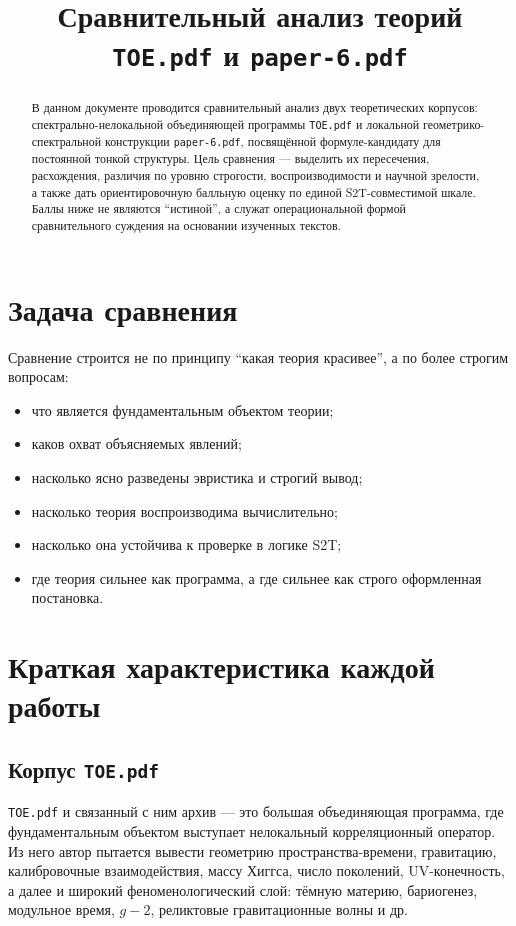 \documentclass[12pt,a4paper]{article}
\title{Сравнительный анализ теорий \texttt{TOE.pdf} и \texttt{paper-6.pdf}}
\author{}
\date{}
\begin{document}
\maketitle

\begin{abstract}
В данном документе проводится сравнительный анализ двух теоретических корпусов: спектрально-нелокальной объединяющей программы \texttt{TOE.pdf} и локальной геометрико-спектральной конструкции \texttt{paper-6.pdf}, посвящённой формуле-кандидату для постоянной тонкой структуры. Цель сравнения --- выделить их пересечения, расхождения, различия по уровню строгости, воспроизводимости и научной зрелости, а также дать ориентировочную балльную оценку по единой S2T-совместимой шкале. Баллы ниже не являются ``истиной'', а служат операциональной формой сравнительного суждения на основании изученных текстов.
\end{abstract}

\section{Задача сравнения}

Сравнение строится не по принципу ``какая теория красивее'', а по более строгим вопросам:
\begin{itemize}
    \item что является фундаментальным объектом теории;
    \item каков охват объясняемых явлений;
    \item насколько ясно разведены эвристика и строгий вывод;
    \item насколько теория воспроизводима вычислительно;
    \item насколько она устойчива к проверке в логике S2T;
    \item где теория сильнее как программа, а где сильнее как строго оформленная постановка.
\end{itemize}

\section{Краткая характеристика каждой работы}

\subsection{Корпус \texttt{TOE.pdf}}

\texttt{TOE.pdf} и связанный с ним архив --- это большая объединяющая программа, где фундаментальным объектом выступает нелокальный корреляционный оператор. Из него автор пытается вывести геометрию пространства-времени, гравитацию, калибровочные взаимодействия, массу Хиггса, число поколений, UV-конечность, а далее и широкий феноменологический слой: тёмную материю, бариогенез, модульное время, \(g-2\), реликтовые гравитационные волны и др.
\end{document}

_Task brief_. Using the listing above, show each line holding the string "begin".

_Completed task_.
\begin{document}
\begin{abstract}
\begin{itemize}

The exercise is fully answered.